### Entries supplied
*** Block opens ***

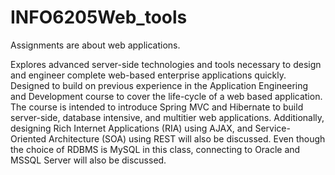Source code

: # INFO6205Web_tools

Assignments are about web applications.

Explores advanced server-side technologies and tools necessary to design and engineer complete web-based enterprise applications
quickly. Designed to build on previous experience in the Application Engineering and Development course to cover the life-cycle of a
web based application. The course is intended to introduce Spring MVC and Hibernate to build server-side, database intensive, and multitier web applications. Additionally, designing Rich Internet Applications (RIA) using AJAX, and Service-Oriented Architecture (SOA)
using REST will also be discussed. Even though the choice of RDBMS is MySQL in this class, connecting to Oracle and MSSQL Server
will also be discussed. 
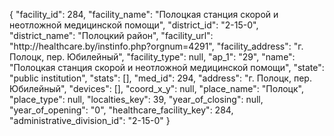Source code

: {
    "facility_id": 284,
    "facility_name": "Полоцкая станция скорой и неотложной медицинской помощи",
    "district_id": "2-15-0",
    "district_name": "Полоцкий район",
    "facility_url": "http:\/\/healthcare.by\/instinfo.php?orgnum=4291",
    "facility_address": "г. Полоцк, пер. Юбилейный",
    "facility_type": null,
    "ap_1": "29",
    "name": "Полоцкая станция скорой и неотложной медицинской помощи",
    "state": "public institution",
    "stats": [],
    "med_id": 294,
    "address": "г. Полоцк, пер. Юбилейный",
    "devices": [],
    "coord_x_y": null,
    "place_name": "Полоцк",
    "place_type": null,
    "localties_key": 39,
    "year_of_closing": null,
    "year_of_opening": "0",
    "healthcare_facility_key": 284,
    "administrative_division_id": "2-15-0"
}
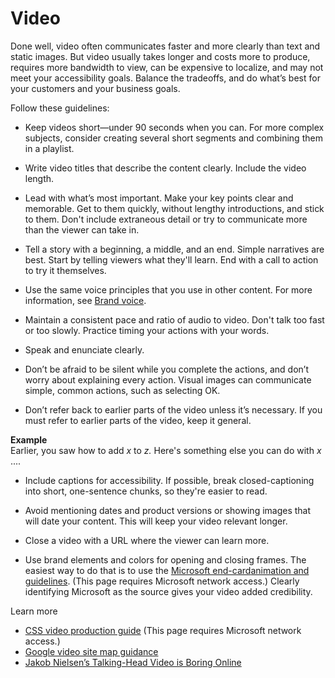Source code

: # Video

Done
well, video often communicates faster and more clearly than text and
static images. But video usually takes longer and costs more to
produce, requires more bandwidth to view, can be expensive to
localize, and may not meet your accessibility goals. Balance the
tradeoffs, and do what’s best for your customers and your business
goals.

Follow these guidelines:

  - Keep
    videos short—under 90 seconds when you can. For more complex
    subjects, consider creating several short segments and
    combining them in a playlist.
    
  - Write video titles that describe the content clearly. Include the video length. 
  
  - Lead
    with what’s most important. Make your key points clear and
    memorable. Get to them quickly, without lengthy introductions, and
    stick to them. Don't include extraneous detail or try to
    communicate more than the viewer can take in.
    
  - Tell
    a story with a beginning, a middle, and an end. Simple narratives
    are best. Start by telling viewers what they'll learn. End with a
    call to action to try it themselves.
    
  - Use the same voice principles that you use in other content. For more information, see [Brand voice](/style-guide/brand-voice-above-all-simple-human).
  
  - Maintain
    a consistent pace and ratio of audio to video. Don't talk too fast
    or too slowly. Practice timing your actions with your words.
    
  - Speak and enunciate clearly.
  
  - Don’t
    be afraid to be silent while you complete the actions, and don’t
    worry about explaining every action. Visual images can communicate
    simple, common actions, such as selecting OK.
    
  - Don’t
    refer back to earlier parts of the video unless
    it’s necessary. If you must refer to earlier parts of the video,
    keep it general. 

**Example**</br>Earlier, you saw how to add *x* to *z.* Here's something else you can do with *x* ....

  - Include
    captions for accessibility. If possible, break closed-captioning
    into short, one-sentence chunks, so they're easier to read.
    
  - Avoid
    mentioning dates and product versions or showing images that will
    date your content. This will keep your video relevant longer.
    
  - Close a video with a URL where the viewer can learn more.
  
  - Use brand elements and colors for opening and closing frames. The easiest way to do that is to use the [Microsoft end-card](https://microsoft.sharepoint.com/teams/BrandCentral/Pages/Bundles/Microsoft_logo_endcard_animation.aspx)[animation and guidelines](https://microsoft.sharepoint.com/teams/BrandCentral/Pages/Bundles/Microsoft_logo_endcard_animation.aspx). (This page requires Microsoft network access.) Clearly identifying Microsoft as the source gives your video added credibility.

Learn more

  - [CSS video production guide](https://microsoft.sharepoint.com/teams/cssclp/_layouts/15/WopiFrame.aspx?sourcedoc=%7B0C43A47E-BC20-44B3-A1E7-4FDC06EAF830%7D&file=Video%20Production%20Guide.docx&action=default&DefaultItemOpen=1) (This page requires Microsoft network access.)
  - [Google video site map guidance](http://www.reelseo.com/how-video-sitemaps/)
  - [Jakob Nielsen’s Talking-Head Video is Boring Online](http://www.nngroup.com/articles/talking-head-video-is-boring-online/)
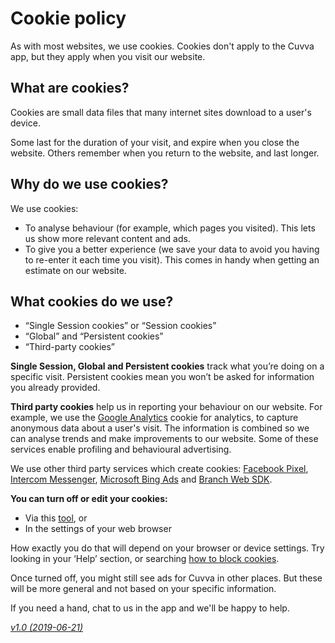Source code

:# Cookie policy

As with most websites, we use cookies. Cookies don't apply to the Cuvva app, but they apply when you visit our website.

## What are cookies?

Cookies are small data files that many internet sites download to a user's device.

Some last for the duration of your visit, and expire when you close the website. Others remember when you return to the website, and last longer.

## Why do we use cookies?

We use cookies:

- To analyse behaviour (for example, which pages you visited). This lets us show more relevant content and ads.
- To give you a better experience (we save your data to avoid you having to re-enter it each time you visit). This comes in handy when getting an estimate on our website.

## What cookies do we use?

- “Single Session cookies” or “Session cookies”
- “Global” and “Persistent cookies”
- “Third-party cookies”

**Single Session, Global and Persistent cookies** track what you’re doing on a specific visit. Persistent cookies mean you won’t be asked for information you already provided.

**Third party cookies** help us in reporting your behaviour on our website. For example, we use the [Google Analytics](https://support.google.com/analytics/answer/6004245 "a link to the Google Analytics cookie policy") cookie for analytics, to capture anonymous data about a user's visit. The information is combined so we can analyse trends and make improvements to our website. Some of these services enable profiling and behavioural advertising.

We use other third party services which create cookies: [Facebook Pixel](https://www.facebook.com/policies/cookies "a link the Facebook cookie policy"), [Intercom Messenger](https://www.intercom.com/terms-and-policies#cookie-policy "a link to the Intercom cookie policy"), [Microsoft Bing Ads](https://privacy.microsoft.com/en-GB/privacystatement#maincookiessimilartechnologiesmodule "a link to the Microsoft cookie policy") and [Branch Web SDK](https://branch.io/cookie-declaration/ "a link to the Branch cookie policy").

**You can turn off or edit your cookies:**

- Via this [tool](http://optout.aboutads.info/?c=2&lang=EN "a link to a tool to help you opt out of cookies"), or
- In the settings of your web browser

How exactly you do that will depend on your browser or device settings. Try looking in your ‘Help’ section, or searching [how to block cookies](https://cookies.insites.com/disable-cookies/ "a link with information on disabling cookies").

Once turned off, you might still see ads for Cuvva in other places. But these will be more general and not based on your specific information.

If you need a hand, chat to us in the app and we'll be happy to help.

[_v1.0 (2019-06-21)_](https://github.com/cuvva/terms/blob/cookies-v1.0/cookies.md)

*** Block closes ***

Above are some lines. Repeat exactly, and only, those from the line that has "Assignments are about web applications." through the line that has "quickly. Designed to".

### Task solution
Assignments are about web applications.

Explores advanced server-side technologies and tools necessary to design and engineer complete web-based enterprise applications
quickly. Designed to build on previous experience in the Application Engineering and Development course to cover the life-cycle of a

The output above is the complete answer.